(Dataset records)
┌────────

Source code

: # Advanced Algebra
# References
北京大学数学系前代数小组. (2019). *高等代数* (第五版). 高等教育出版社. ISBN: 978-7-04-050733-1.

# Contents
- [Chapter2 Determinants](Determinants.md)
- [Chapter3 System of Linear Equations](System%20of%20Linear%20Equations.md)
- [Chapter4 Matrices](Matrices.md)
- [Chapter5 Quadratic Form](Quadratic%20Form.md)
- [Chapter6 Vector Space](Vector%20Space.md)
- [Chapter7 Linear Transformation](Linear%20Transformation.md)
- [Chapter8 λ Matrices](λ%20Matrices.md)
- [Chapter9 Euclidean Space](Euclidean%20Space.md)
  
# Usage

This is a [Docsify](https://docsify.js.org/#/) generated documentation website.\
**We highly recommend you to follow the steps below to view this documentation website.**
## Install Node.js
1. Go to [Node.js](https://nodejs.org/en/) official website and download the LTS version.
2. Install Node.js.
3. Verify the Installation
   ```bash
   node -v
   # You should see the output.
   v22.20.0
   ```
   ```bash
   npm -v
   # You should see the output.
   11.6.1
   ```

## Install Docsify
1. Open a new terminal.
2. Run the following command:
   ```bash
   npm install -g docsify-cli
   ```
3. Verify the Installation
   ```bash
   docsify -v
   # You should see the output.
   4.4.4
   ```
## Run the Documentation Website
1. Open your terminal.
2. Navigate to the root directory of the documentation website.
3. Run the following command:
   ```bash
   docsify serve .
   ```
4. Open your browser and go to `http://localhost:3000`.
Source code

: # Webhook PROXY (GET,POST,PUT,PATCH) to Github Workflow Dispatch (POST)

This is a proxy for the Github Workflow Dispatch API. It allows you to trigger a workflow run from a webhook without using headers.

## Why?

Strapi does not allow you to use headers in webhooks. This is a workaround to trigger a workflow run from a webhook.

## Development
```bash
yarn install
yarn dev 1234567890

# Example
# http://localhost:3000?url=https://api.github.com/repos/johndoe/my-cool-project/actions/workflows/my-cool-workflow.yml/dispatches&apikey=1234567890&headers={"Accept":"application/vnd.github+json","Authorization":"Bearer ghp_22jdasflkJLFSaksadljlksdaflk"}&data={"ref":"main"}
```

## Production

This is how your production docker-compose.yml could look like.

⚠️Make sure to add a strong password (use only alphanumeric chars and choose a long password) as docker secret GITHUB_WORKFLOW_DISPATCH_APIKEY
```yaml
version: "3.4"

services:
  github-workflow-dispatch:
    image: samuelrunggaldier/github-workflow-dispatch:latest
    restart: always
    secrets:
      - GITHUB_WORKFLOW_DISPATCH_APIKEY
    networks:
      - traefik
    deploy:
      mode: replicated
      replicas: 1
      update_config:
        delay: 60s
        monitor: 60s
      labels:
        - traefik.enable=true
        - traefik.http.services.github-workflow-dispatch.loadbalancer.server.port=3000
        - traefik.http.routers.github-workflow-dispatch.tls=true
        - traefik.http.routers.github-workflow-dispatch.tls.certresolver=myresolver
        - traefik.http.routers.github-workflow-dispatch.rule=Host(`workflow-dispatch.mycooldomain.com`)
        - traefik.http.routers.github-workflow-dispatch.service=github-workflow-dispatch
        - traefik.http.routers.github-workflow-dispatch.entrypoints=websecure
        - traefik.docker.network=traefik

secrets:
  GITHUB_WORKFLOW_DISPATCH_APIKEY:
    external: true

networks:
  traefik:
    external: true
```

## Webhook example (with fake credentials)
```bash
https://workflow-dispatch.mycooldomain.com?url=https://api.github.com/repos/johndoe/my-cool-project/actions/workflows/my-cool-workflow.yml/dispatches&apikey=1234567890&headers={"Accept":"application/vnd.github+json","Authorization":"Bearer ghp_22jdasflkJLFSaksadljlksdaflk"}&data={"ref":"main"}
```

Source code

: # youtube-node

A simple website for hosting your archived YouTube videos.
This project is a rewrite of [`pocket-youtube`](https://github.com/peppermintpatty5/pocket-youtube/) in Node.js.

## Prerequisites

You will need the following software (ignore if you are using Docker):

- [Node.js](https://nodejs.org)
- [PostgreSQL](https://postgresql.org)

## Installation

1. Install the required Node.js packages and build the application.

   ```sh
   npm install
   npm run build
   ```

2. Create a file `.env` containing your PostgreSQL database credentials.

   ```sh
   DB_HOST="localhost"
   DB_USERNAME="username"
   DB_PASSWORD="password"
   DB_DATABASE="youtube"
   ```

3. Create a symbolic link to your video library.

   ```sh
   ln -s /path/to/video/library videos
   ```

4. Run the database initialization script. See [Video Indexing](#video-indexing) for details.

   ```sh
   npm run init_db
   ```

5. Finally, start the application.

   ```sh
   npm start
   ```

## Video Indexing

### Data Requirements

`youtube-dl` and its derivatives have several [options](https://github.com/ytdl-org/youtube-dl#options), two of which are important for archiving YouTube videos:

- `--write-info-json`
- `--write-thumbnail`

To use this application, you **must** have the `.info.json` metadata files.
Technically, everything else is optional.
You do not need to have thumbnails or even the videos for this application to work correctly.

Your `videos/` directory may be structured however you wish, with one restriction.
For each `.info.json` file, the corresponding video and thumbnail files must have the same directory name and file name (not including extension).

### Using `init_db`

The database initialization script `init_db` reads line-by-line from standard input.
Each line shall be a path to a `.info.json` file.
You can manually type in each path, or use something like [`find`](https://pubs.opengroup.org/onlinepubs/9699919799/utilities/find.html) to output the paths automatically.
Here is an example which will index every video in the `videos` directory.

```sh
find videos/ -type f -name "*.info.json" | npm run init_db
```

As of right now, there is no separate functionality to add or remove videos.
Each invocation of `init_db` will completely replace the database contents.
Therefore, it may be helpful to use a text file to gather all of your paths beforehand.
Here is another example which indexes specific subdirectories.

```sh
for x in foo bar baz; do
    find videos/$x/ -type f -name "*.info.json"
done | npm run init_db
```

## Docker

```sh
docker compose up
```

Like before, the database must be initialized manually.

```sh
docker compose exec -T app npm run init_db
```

└────────

Transcribe the data. Leave every line exactly as it is.

Source code

: # Advanced Algebra
# References
北京大学数学系前代数小组. (2019). *高等代数* (第五版). 高等教育出版社. ISBN: 978-7-04-050733-1.

# Contents
- [Chapter2 Determinants](Determinants.md)
- [Chapter3 System of Linear Equations](System%20of%20Linear%20Equations.md)
- [Chapter4 Matrices](Matrices.md)
- [Chapter5 Quadratic Form](Quadratic%20Form.md)
- [Chapter6 Vector Space](Vector%20Space.md)
- [Chapter7 Linear Transformation](Linear%20Transformation.md)
- [Chapter8 λ Matrices](λ%20Matrices.md)
- [Chapter9 Euclidean Space](Euclidean%20Space.md)
  
# Usage

This is a [Docsify](https://docsify.js.org/#/) generated documentation website.\
**We highly recommend you to follow the steps below to view this documentation website.**
## Install Node.js
1. Go to [Node.js](https://nodejs.org/en/) official website and download the LTS version.
2. Install Node.js.
3. Verify the Installation
   ```bash
   node -v
   # You should see the output.
   v22.20.0
   ```
   ```bash
   npm -v
   # You should see the output.
   11.6.1
   ```

## Install Docsify
1. Open a new terminal.
2. Run the following command:
   ```bash
   npm install -g docsify-cli
   ```
3. Verify the Installation
   ```bash
   docsify -v
   # You should see the output.
   4.4.4
   ```
## Run the Documentation Website
1. Open your terminal.
2. Navigate to the root directory of the documentation website.
3. Run the following command:
   ```bash
   docsify serve .
   ```
4. Open your browser and go to `http://localhost:3000`.
Source code

: # Webhook PROXY (GET,POST,PUT,PATCH) to Github Workflow Dispatch (POST)

This is a proxy for the Github Workflow Dispatch API. It allows you to trigger a workflow run from a webhook without using headers.

## Why?

Strapi does not allow you to use headers in webhooks. This is a workaround to trigger a workflow run from a webhook.

## Development
```bash
yarn install
yarn dev 1234567890

# Example
# http://localhost:3000?url=https://api.github.com/repos/johndoe/my-cool-project/actions/workflows/my-cool-workflow.yml/dispatches&apikey=1234567890&headers={"Accept":"application/vnd.github+json","Authorization":"Bearer ghp_22jdasflkJLFSaksadljlksdaflk"}&data={"ref":"main"}
```

## Production

This is how your production docker-compose.yml could look like.

⚠️Make sure to add a strong password (use only alphanumeric chars and choose a long password) as docker secret GITHUB_WORKFLOW_DISPATCH_APIKEY
```yaml
version: "3.4"

services:
  github-workflow-dispatch:
    image: samuelrunggaldier/github-workflow-dispatch:latest
    restart: always
    secrets:
      - GITHUB_WORKFLOW_DISPATCH_APIKEY
    networks:
      - traefik
    deploy:
      mode: replicated
      replicas: 1
      update_config:
        delay: 60s
        monitor: 60s
      labels:
        - traefik.enable=true
        - traefik.http.services.github-workflow-dispatch.loadbalancer.server.port=3000
        - traefik.http.routers.github-workflow-dispatch.tls=true
        - traefik.http.routers.github-workflow-dispatch.tls.certresolver=myresolver
        - traefik.http.routers.github-workflow-dispatch.rule=Host(`workflow-dispatch.mycooldomain.com`)
        - traefik.http.routers.github-workflow-dispatch.service=github-workflow-dispatch
        - traefik.http.routers.github-workflow-dispatch.entrypoints=websecure
        - traefik.docker.network=traefik

secrets:
  GITHUB_WORKFLOW_DISPATCH_APIKEY:
    external: true

networks:
  traefik:
    external: true
```

## Webhook example (with fake credentials)
```bash
https://workflow-dispatch.mycooldomain.com?url=https://api.github.com/repos/johndoe/my-cool-project/actions/workflows/my-cool-workflow.yml/dispatches&apikey=1234567890&headers={"Accept":"application/vnd.github+json","Authorization":"Bearer ghp_22jdasflkJLFSaksadljlksdaflk"}&data={"ref":"main"}
```

Source code

: # youtube-node

A simple website for hosting your archived YouTube videos.
This project is a rewrite of [`pocket-youtube`](https://github.com/peppermintpatty5/pocket-youtube/) in Node.js.

## Prerequisites

You will need the following software (ignore if you are using Docker):

- [Node.js](https://nodejs.org)
- [PostgreSQL](https://postgresql.org)

## Installation

1. Install the required Node.js packages and build the application.

   ```sh
   npm install
   npm run build
   ```

2. Create a file `.env` containing your PostgreSQL database credentials.

   ```sh
   DB_HOST="localhost"
   DB_USERNAME="username"
   DB_PASSWORD="password"
   DB_DATABASE="youtube"
   ```

3. Create a symbolic link to your video library.

   ```sh
   ln -s /path/to/video/library videos
   ```

4. Run the database initialization script. See [Video Indexing](#video-indexing) for details.

   ```sh
   npm run init_db
   ```

5. Finally, start the application.

   ```sh
   npm start
   ```

## Video Indexing

### Data Requirements

`youtube-dl` and its derivatives have several [options](https://github.com/ytdl-org/youtube-dl#options), two of which are important for archiving YouTube videos:

- `--write-info-json`
- `--write-thumbnail`

To use this application, you **must** have the `.info.json` metadata files.
Technically, everything else is optional.
You do not need to have thumbnails or even the videos for this application to work correctly.

Your `videos/` directory may be structured however you wish, with one restriction.
For each `.info.json` file, the corresponding video and thumbnail files must have the same directory name and file name (not including extension).

### Using `init_db`

The database initialization script `init_db` reads line-by-line from standard input.
Each line shall be a path to a `.info.json` file.
You can manually type in each path, or use something like [`find`](https://pubs.opengroup.org/onlinepubs/9699919799/utilities/find.html) to output the paths automatically.
Here is an example which will index every video in the `videos` directory.

```sh
find videos/ -type f -name "*.info.json" | npm run init_db
```

As of right now, there is no separate functionality to add or remove videos.
Each invocation of `init_db` will completely replace the database contents.
Therefore, it may be helpful to use a text file to gather all of your paths beforehand.
Here is another example which indexes specific subdirectories.

```sh
for x in foo bar baz; do
    find videos/$x/ -type f -name "*.info.json"
done | npm run init_db
```

## Docker

```sh
docker compose up
```

Like before, the database must be initialized manually.

```sh
docker compose exec -T app npm run init_db
```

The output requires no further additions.